Hamburg Moorburg has something. Something that other sites don't have. Where coal delivered energy yesterday, in the near future, green hydrogen will be produced from renewable energy sources and therefore energy for mobility, heat, process gas or natural gas replacement. Because here, in the heart of the port of Hamburg, we use wind and solar power to split water into hydrogen and oxygen in a large electrolyser. The Hamburg Green Hydrogen Hub (HGHH) is one of the first projects worldwide to decarbonize an entire port economy. Industry and transport in particular have a high demand for zero-carbon hydrogen energy. If all permits are granted on time, hydrogen production can start in 2025.
Wind does not always blow, and the sun rarely shines at night. Those who rely on renewable energy need a storage solution. The requirements are high: The storage must be able to store long-term, transport energy and be usable in all sectors, such as industry, mobility and energy. No energy carrier is as versatile and flexible as hydrogen. Generated with renewable energy, hydrogen can decarbonize industries and drive clean electric motors. It can be blended with natural gas and fed into the existing grid or processed in a further step towards synthetic natural gas (SNG) - a potential substitute for natural gas in many areas - from mobility to heat for residential buildings to power generation in gas-fired power plants.
100 MW electrolyser project remains on track to receive EU funding The partners of the Hamburg Green Hydrogen Hub, namely Shell, Mitsubishi Heavy Industries (MHI), Vattenfall and the municipal company Wärme Hamburg can continue to be optimistic about receiving EU funding to implement their plans. The project in Hamburg has been included in the German Federal Ministry of Economics’ shortlist of projects under consideration for funding under the EU's “Important Projects of Common European Interest” (IPCEI) program.
Shell, Mitsubishi Heavy Industries (MHI) and Wärme Hamburg as well as Vattenfall as strategic partner will establish the Hamburg Green Hydrogen Hub at the Hamburg-Moorburg power plant site. Here, wind and solar power will become green hydrogen. The plan is to build an electrolyser with a capacity of 100 megawatts and the potential for further expansion. It supplies hydrogen to industries and the port as well as applications in transport in Hamburg and the surrounding area.

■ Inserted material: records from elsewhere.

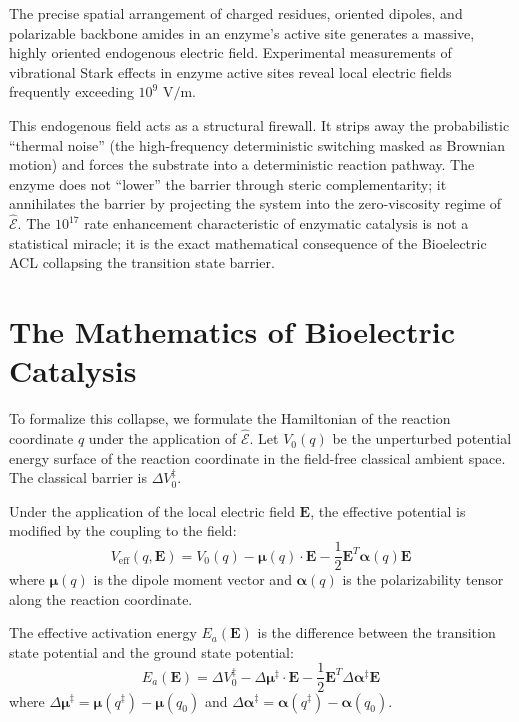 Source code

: \documentclass[11pt,openany]{extbook}
\theoremstyle{plain}
\theoremstyle{definition}
\begin{document}
The precise spatial arrangement of charged residues, oriented dipoles, and polarizable backbone amides in an enzyme's active site generates a massive, highly oriented endogenous electric field. Experimental measurements of vibrational Stark effects in enzyme active sites reveal local electric fields frequently exceeding $10^9\text{ V/m}$.

This endogenous field acts as a structural firewall. It strips away the probabilistic ``thermal noise'' (the high-frequency deterministic switching masked as Brownian motion) and forces the substrate into a deterministic reaction pathway. The enzyme does not ``lower'' the barrier through steric complementarity; it annihilates the barrier by projecting the system into the zero-viscosity regime of $\hat{\mathcal{E}}$. The $10^{17}$ rate enhancement characteristic of enzymatic catalysis is not a statistical miracle; it is the exact mathematical consequence of the Bioelectric ACL collapsing the transition state barrier.

\section{The Mathematics of Bioelectric Catalysis}

To formalize this collapse, we formulate the Hamiltonian of the reaction coordinate $q$ under the application of $\hat{\mathcal{E}}$. Let $V_0(q)$ be the unperturbed potential energy surface of the reaction coordinate in the field-free classical ambient space. The classical barrier is $\Delta V_0^{\ddagger}$.

Under the application of the local electric field $\mathbf{E}$, the effective potential is modified by the coupling to the field:
\[
V_{\text{eff}}(q, \mathbf{E}) = V_0(q) - \boldsymbol{\mu}(q) \cdot \mathbf{E} - \frac{1}{2} \mathbf{E}^T \boldsymbol{\alpha}(q) \mathbf{E}
\]
where $\boldsymbol{\mu}(q)$ is the dipole moment vector and $\boldsymbol{\alpha}(q)$ is the polarizability tensor along the reaction coordinate.

The effective activation energy $E_a(\mathbf{E})$ is the difference between the transition state potential and the ground state potential:
\[
E_a(\mathbf{E}) = \Delta V_0^{\ddagger} - \Delta \boldsymbol{\mu}^{\ddagger} \cdot \mathbf{E} - \frac{1}{2} \mathbf{E}^T \Delta \boldsymbol{\alpha}^{\ddagger} \mathbf{E}
\]
where $\Delta \boldsymbol{\mu}^{\ddagger} = \boldsymbol{\mu}(q^{\ddagger}) - \boldsymbol{\mu}(q_0)$ and $\Delta \boldsymbol{\alpha}^{\ddagger} = \boldsymbol{\alpha}(q^{\ddagger}) - \boldsymbol{\alpha}(q_0)$.
\end{document}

Technology company Mitsubishi Heavy Industries is responsible for planning the electrolyser plantand its technical integration into the hub.
Energy company Shell has extensive experience in the downstream business, i.e. the supply chain to the customer, and will be particularly attentive to the development of logistics and customer relations.
Wärme Hamburg GmbH is a municipal company that supplies around 500,000 residential units in Hamburg with local district heating for heating and hot water. By 2030, the company wants to completely dispense with heat from coal combustion and is relying primarily on the consistent use of existing waste heat from industry, waste water, waste recycling - and in the future from electrolysis. The company supplies a heat output of around 1,800 megawatts through the 850-kilometre-long pipeline system and achieves a heat sales volume of 4,000 gigawatt hours. Its share of the Hamburg heating market is about 22 per cent.
Vattenfall provides the Moorburg site, including the use of the existing infrastructure and expertise, and supplies the Hamburg Green Hydrogen Hub with renewable electricity from wind and solar parks.